Work order
From the entries underneath, give the number of lines holding the word "simples", without any other words.

Dataset records
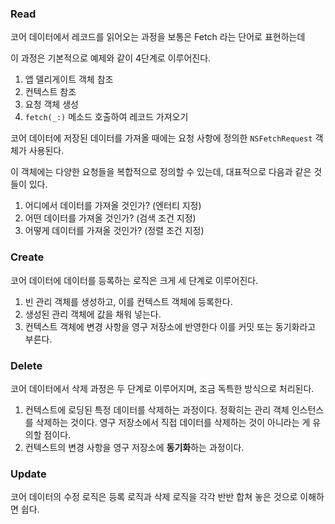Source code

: ### Read
코어 데이터에서 레코드를 읽어오는 과정을 보통은 Fetch 라는 단어로 표현하는데

이 과정은 기본적으로 예제와 같이 4단계로 이루어진다.
1. 앱 델리게이트 객체 참조
2. 컨텍스트 참조
3. 요청 객체 생성
4. `fetch(_:)` 메소드 호출하여 레코드 가져오기

코어 데이터에 저장된 데이터를 가져올 때에는 요청 사항에 정의한 `NSFetchRequest` 객체가 사용된다.

이 객체에는 다양한 요청들을 복합적으로 정의할 수 있는데, 대표적으로 다음과 같은 것들이 있다.
1. 어디에서 데이터를 가져올 것인가? (엔터티 지정)
2. 어떤 데이터를 가져올 것인가? (검색 조건 지정)
3. 어떻게 데이터를 가져올 것인가? (정렬 조건 지정)
### Create
코어 데이터에 데이터를 등록하는 로직은 크게 세 단계로 이루어진다.
1. 빈 관리 객체를 생성하고, 이를 컨텍스트 객체에 등록한다.
2. 생성된 관리 객체에 값을 채워 넣는다.
3. 컨텍스트 객체에 변경 사항을 영구 저장소에 반영한다 이를 커밋 또는 동기화라고 부른다.
### Delete
코어 데이터에서 삭제 과정은 두 단계로 이루어지며, 조금 독특한 방식으로 처리된다.
1. 컨텍스트에 로딩된 특정 데이터를 삭제하는 과정이다.
   정확히는 관리 객체 인스턴스를 삭제하는 것이다.
   영구 저장소에서 직접 데이터를 삭제하는 것이 아니라는 게 유의할 점이다.
2. 컨텍스트의 변경 사항을 영구 저장소에 **동기화**하는 과정이다.
### Update
코어 데이터의 수정 로직은 등록 로직과 삭제 로직을 각각 반반 합쳐 놓은 것으로 이해하면 쉽다.
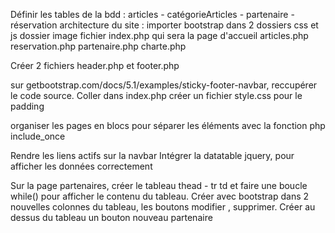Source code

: Définir les tables de la bdd : articles - catégorieArticles - partenaire - réservation
architecture du site :
importer bootstrap dans 2 dossiers css et js
dossier image
fichier index.php qui sera la page d'accueil 
articles.php
reservation.php
partenaire.php
charte.php

Créer 2 fichiers header.php et footer.php

sur getbootstrap.com/docs/5.1/examples/sticky-footer-navbar, reccupérer le code source. Coller dans index.php
créer un fichier style.css pour le padding

organiser les pages en blocs pour séparer les éléments avec la fonction php include_once

Rendre les liens actifs sur la navbar
Intégrer  la datatable jquery, pour afficher les données correctement

Sur la page partenaires, créer le tableau thead - tr td et faire une boucle while() pour afficher le contenu du tableau.
Créer avec bootstrap dans 2 nouvelles colonnes du tableau, les boutons modifier , supprimer.
Créer au dessus du tableau un bouton nouveau partenaire
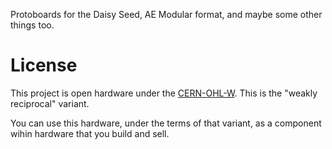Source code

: Protoboards for the Daisy Seed, AE Modular format, and maybe some other things too.

# License
This project is open hardware under the [CERN-OHL-W](https://gitlab.com/ohwr/project/cernohl/-/wikis/uploads/82b567f43ce515395f7ddbfbad7a8806/cern_ohl_w_v2.txt). This is the "weakly reciprocal" variant.

You can use this hardware, under the terms of that variant, as a component wihin hardware that you build and sell.

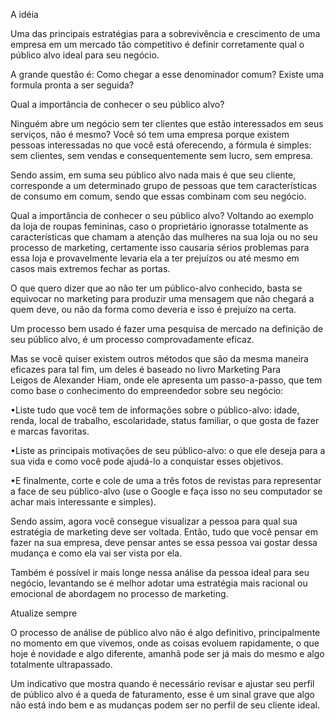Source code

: 
A idéia

Uma das principais estratégias para a sobrevivência e crescimento de uma empresa em um mercado tão competitivo é definir corretamente qual o público alvo ideal para seu negócio.

A grande questão é: Como chegar a esse denominador comum? Existe uma formula pronta a ser seguida?

Qual a importância de conhecer o seu público alvo?

Ninguém abre um negócio sem ter clientes que estão interessados em seus serviços, não é mesmo? Você só tem uma empresa porque existem pessoas interessadas no que você está oferecendo, a fórmula é simples: sem clientes, sem vendas e consequentemente sem lucro, sem empresa.

Sendo assim, em suma seu público alvo nada mais é que seu cliente, corresponde a um determinado grupo de pessoas que tem características de consumo em comum, sendo que essas combinam com seu negócio.

Qual a importância de conhecer o seu público alvo?
Voltando ao exemplo da loja de roupas femininas, caso o proprietário ignorasse totalmente as características que chamam a atenção das mulheres na sua loja ou no seu processo de marketing, certamente isso causaria sérios problemas para essa loja e provavelmente levaria ela a ter prejuízos ou até mesmo em casos mais extremos fechar as portas.

O que quero dizer que ao não ter um público-alvo conhecido, basta se equivocar no marketing para produzir uma mensagem que não chegará a quem deve, ou não da forma como deveria e isso é prejuízo na certa.

Um processo bem usado é fazer uma pesquisa de mercado na definição de seu público alvo, é um processo comprovadamente eficaz.

Mas se você quiser existem outros métodos que são da mesma maneira eficazes para tal fim, um deles é baseado no livro Marketing Para Leigos de Alexander Hiam, onde ele apresenta um passo-a-passo, que tem como base o conhecimento do empreendedor sobre seu negócio:

•Liste tudo que você tem de informações sobre o público-alvo: idade, renda, local de trabalho, escolaridade, status familiar, o que gosta de fazer e marcas favoritas.

•Liste as principais motivações de seu público-alvo: o que ele deseja para a sua vida e como você pode ajudá-lo a conquistar esses objetivos.

•E finalmente, corte e cole de uma a três fotos de revistas para representar a face de seu público-alvo (use o Google e faça isso no seu computador se achar mais interessante e simples).

Sendo assim, agora você consegue visualizar a pessoa para qual sua estratégia de marketing deve ser voltada. Então, tudo que você pensar em fazer na sua empresa, deve pensar antes se essa pessoa vai gostar dessa mudança e como ela vai ser vista por ela.

Também é possível ir mais longe nessa análise da pessoa ideal para seu negócio, levantando se é melhor adotar uma estratégia mais racional ou emocional de abordagem no processo de marketing.

Atualize sempre

O processo de análise de público alvo não é algo definitivo, principalmente no momento em que vivemos, onde as coisas evoluem rapidamente, o que hoje é novidade e algo diferente, amanhã pode ser já mais do mesmo e algo totalmente ultrapassado.

Um indicativo que mostra quando é necessário revisar e ajustar seu perfil de público alvo é a queda de faturamento, esse é um sinal grave que algo não está indo bem e as mudanças podem ser no perfil de seu cliente ideal.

Solved exercise
2